Exercise objective: Search the data for the string "once" and copy each line in which it appears.

Data extract:
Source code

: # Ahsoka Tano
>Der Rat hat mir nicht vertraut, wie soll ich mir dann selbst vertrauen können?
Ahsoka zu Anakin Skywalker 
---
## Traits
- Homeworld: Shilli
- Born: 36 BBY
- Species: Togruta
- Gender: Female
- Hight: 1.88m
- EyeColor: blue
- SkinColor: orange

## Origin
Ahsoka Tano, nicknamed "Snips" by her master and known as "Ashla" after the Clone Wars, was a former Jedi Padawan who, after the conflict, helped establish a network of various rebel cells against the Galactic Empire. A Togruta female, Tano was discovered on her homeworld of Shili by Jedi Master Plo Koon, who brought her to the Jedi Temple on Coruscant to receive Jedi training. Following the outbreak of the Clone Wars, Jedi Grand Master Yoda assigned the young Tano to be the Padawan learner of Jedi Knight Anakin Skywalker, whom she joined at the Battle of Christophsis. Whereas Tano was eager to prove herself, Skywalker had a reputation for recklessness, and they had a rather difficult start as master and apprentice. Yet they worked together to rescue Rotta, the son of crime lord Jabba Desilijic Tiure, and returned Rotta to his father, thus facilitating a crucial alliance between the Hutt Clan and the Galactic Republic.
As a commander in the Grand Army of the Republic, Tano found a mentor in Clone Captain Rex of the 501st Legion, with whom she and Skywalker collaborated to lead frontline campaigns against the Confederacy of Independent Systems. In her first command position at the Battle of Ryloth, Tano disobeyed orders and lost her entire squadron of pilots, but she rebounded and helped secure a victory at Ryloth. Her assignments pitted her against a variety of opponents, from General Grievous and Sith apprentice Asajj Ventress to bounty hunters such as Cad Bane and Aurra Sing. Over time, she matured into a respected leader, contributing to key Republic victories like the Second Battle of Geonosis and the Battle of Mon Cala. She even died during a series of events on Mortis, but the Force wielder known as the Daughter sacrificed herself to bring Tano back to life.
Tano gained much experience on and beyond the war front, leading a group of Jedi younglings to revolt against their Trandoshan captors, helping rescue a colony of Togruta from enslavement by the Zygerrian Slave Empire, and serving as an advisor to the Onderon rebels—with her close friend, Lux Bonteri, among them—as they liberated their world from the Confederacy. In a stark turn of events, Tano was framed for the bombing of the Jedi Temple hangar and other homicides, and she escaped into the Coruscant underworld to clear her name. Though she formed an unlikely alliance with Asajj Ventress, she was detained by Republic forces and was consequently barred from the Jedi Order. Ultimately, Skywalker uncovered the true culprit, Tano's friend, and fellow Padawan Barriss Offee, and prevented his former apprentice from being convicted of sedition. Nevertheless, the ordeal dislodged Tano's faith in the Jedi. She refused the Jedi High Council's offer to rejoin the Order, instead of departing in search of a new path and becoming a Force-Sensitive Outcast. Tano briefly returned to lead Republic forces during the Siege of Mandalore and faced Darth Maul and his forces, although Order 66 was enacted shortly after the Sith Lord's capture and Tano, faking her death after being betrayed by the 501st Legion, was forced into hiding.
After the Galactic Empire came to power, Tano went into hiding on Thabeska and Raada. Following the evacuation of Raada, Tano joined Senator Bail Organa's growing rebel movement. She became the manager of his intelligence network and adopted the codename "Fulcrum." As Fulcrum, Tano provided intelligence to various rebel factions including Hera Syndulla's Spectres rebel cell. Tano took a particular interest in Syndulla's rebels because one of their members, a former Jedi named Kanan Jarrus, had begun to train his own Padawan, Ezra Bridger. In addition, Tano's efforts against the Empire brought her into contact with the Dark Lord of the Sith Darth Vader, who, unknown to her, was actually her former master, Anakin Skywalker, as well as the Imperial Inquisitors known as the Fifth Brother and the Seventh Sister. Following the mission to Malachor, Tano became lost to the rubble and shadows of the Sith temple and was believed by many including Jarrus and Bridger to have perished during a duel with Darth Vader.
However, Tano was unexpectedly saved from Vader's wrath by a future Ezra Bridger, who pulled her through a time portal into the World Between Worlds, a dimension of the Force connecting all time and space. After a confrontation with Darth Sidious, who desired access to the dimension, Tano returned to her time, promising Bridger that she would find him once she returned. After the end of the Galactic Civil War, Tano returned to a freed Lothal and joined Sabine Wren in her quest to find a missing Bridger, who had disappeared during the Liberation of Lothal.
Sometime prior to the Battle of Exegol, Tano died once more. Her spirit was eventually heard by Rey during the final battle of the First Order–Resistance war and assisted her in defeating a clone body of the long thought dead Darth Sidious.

Reply to the task:
However, Tano was unexpectedly saved from Vader's wrath by a future Ezra Bridger, who pulled her through a time portal into the World Between Worlds, a dimension of the Force connecting all time and space. After a confrontation with Darth Sidious, who desired access to the dimension, Tano returned to her time, promising Bridger that she would find him once she returned. After the end of the Galactic Civil War, Tano returned to a freed Lothal and joined Sabine Wren in her quest to find a missing Bridger, who had disappeared during the Liberation of Lothal.
Sometime prior to the Battle of Exegol, Tano died once more. Her spirit was eventually heard by Rey during the final battle of the First Order–Resistance war and assisted her in defeating a clone body of the long thought dead Darth Sidious.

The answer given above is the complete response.